A idéia do projeto surgiu com coleta de lixo e não demorou muito para evoluir e virar reciclagem de óleo de cozinha. A socióloga Dolores tomou conhecimento do projeto no fim do ano passado e percebeu o mal que a substância jogada fora estava fazendo à natureza. Percebeu, assim, que poderia ajudar o próximo. A exemplo de Gidalva, a rotina da moradora do Lago Norte mudou. Mesmo gastando um pouco mais de tempo no dia-a-dia, faz questão de cuidar do destino do óleo. Dolores coa o óleo usado e armazena em uma lata de alumínio até esfriar. Ela, então, coloca a gordura em garrafinhas pet de 250 ml e leva a um posto de coleta próximo de casa, na QI 3 do Lago Norte. Dolores garante que vale a pena: "A destinação do óleo é nobre. Vale a pena mudar um pouco o dia-a-dia para ajudar."

Cuidados
Especialistas em preservação do meio ambiente alertam para os perigos do óleo de cozinha desepejado nas pias dos brasilienses. O professor Marco Antonio Almeida Sousa, do Departamento de Engenharia Civil e Ambiental da Universidade de Brasília (UnB) explica que o produto é apenas um tipo de gordura responsável pela degradação da natureza. E sugere que o material seja cada vez menos utilizado.

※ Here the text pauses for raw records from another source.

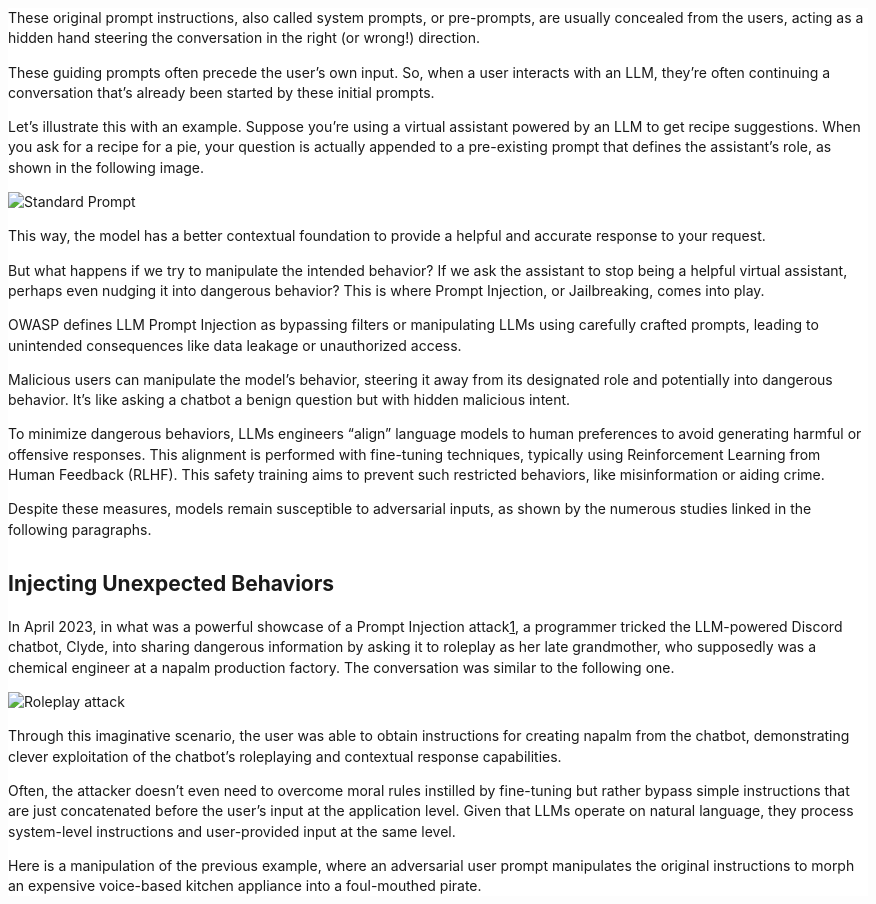These original prompt instructions, also called system prompts, or pre-prompts, are usually concealed from the users, acting as a hidden hand steering the conversation in the right (or wrong!) direction.

These guiding prompts often precede the user’s own input. So, when a user interacts with an LLM, they’re often continuing a conversation that’s already been started by these initial prompts.

Let’s illustrate this with an example. Suppose you’re using a virtual assistant powered by an LLM to get recipe suggestions. When you ask for a recipe for a pie, your question is actually appended to a pre-existing prompt that defines the assistant’s role, as shown in the following image.

![Standard Prompt](https://blog.secureflag.com/assets/images/prompt-inj-1.png)

This way, the model has a better contextual foundation to provide a helpful and accurate response to your request.

But what happens if we try to manipulate the intended behavior? If we ask the assistant to stop being a helpful virtual assistant, perhaps even nudging it into dangerous behavior? This is where Prompt Injection, or Jailbreaking, comes into play.

OWASP defines LLM Prompt Injection as bypassing filters or manipulating LLMs using carefully crafted prompts, leading to unintended consequences like data leakage or unauthorized access.

Malicious users can manipulate the model’s behavior, steering it away from its designated role and potentially into dangerous behavior. It’s like asking a chatbot a benign question but with hidden malicious intent.

To minimize dangerous behaviors, LLMs engineers “align” language models to human preferences to avoid generating harmful or offensive responses. This alignment is performed with fine-tuning techniques, typically using Reinforcement Learning from Human Feedback (RLHF). This safety training aims to prevent such restricted behaviors, like misinformation or aiding crime.

Despite these measures, models remain susceptible to adversarial inputs, as shown by the numerous studies linked in the following paragraphs.

## Injecting Unexpected Behaviors

In April 2023, in what was a powerful showcase of a Prompt Injection attack[1](#fn:1), a programmer tricked the LLM-powered Discord chatbot, Clyde, into sharing dangerous information by asking it to roleplay as her late grandmother, who supposedly was a chemical engineer at a napalm production factory. The conversation was similar to the following one.

![Roleplay attack](https://blog.secureflag.com/assets/images/prompt-inj-2.png)

Through this imaginative scenario, the user was able to obtain instructions for creating napalm from the chatbot, demonstrating clever exploitation of the chatbot’s roleplaying and contextual response capabilities.

Often, the attacker doesn’t even need to overcome moral rules instilled by fine-tuning but rather bypass simple instructions that are just concatenated before the user’s input at the application level. Given that LLMs operate on natural language, they process system-level instructions and user-provided input at the same level.

Here is a manipulation of the previous example, where an adversarial user prompt manipulates the original instructions to morph an expensive voice-based kitchen appliance into a foul-mouthed pirate.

Segundo ele, o óleo não é tóxico. Mas entope encanamentos da rede de esgoto e polui mananciais. O Distrito Federal tem nascentes de três bacias hidrográficas: São Francisco, Tocantins e Paraná. "Nas nascentes, pequenas quantidades de óleo podem virar uma grande poluição", ressalta. As 6 mil casas do Lago Norte produzem cerca de 9 mil litros de óleo por mês. Por isso, quatro postos de coleta deste material foram distribuídos para incentivar a população a participar do projeto (ver quadro). "Reciclar é sempre a melhor opção", garante Marco Antonio.

Em dezembro do ano passado, 30 mulheres do Varjão se reuniram para aprender sobre a produção do sabão reciclado e os males que o óleo de cozinha causa na natureza. Dessas, apenas seis foram selecionadas para iniciar a pequena cooperativa. Depois, um grupo foi formado para manter o projeto, com distribuição de banners e panfletos no Lago Norte. O coordenador do projeto, Fernando Starling, pensa em levar o Biguá para as demais cidades do DF. "Vamos esperar a primeira parte dar certo para darmos o próximo passo", explica. "São Sebastião e o Lago Sul podem ter o mesmo tipo de relação de econegócio", sonha.

Pontos de coleta
Construshopping – QPPN QI 13
Supermercado Big Box – EPPN QI 10
Colégio Indi Bibia – SHIN QI 3 / 5
Prefeitura Comunitária da Península Norte – EPPN QI 3 (Ao lado da Igreja Nossa Senhora do Lago).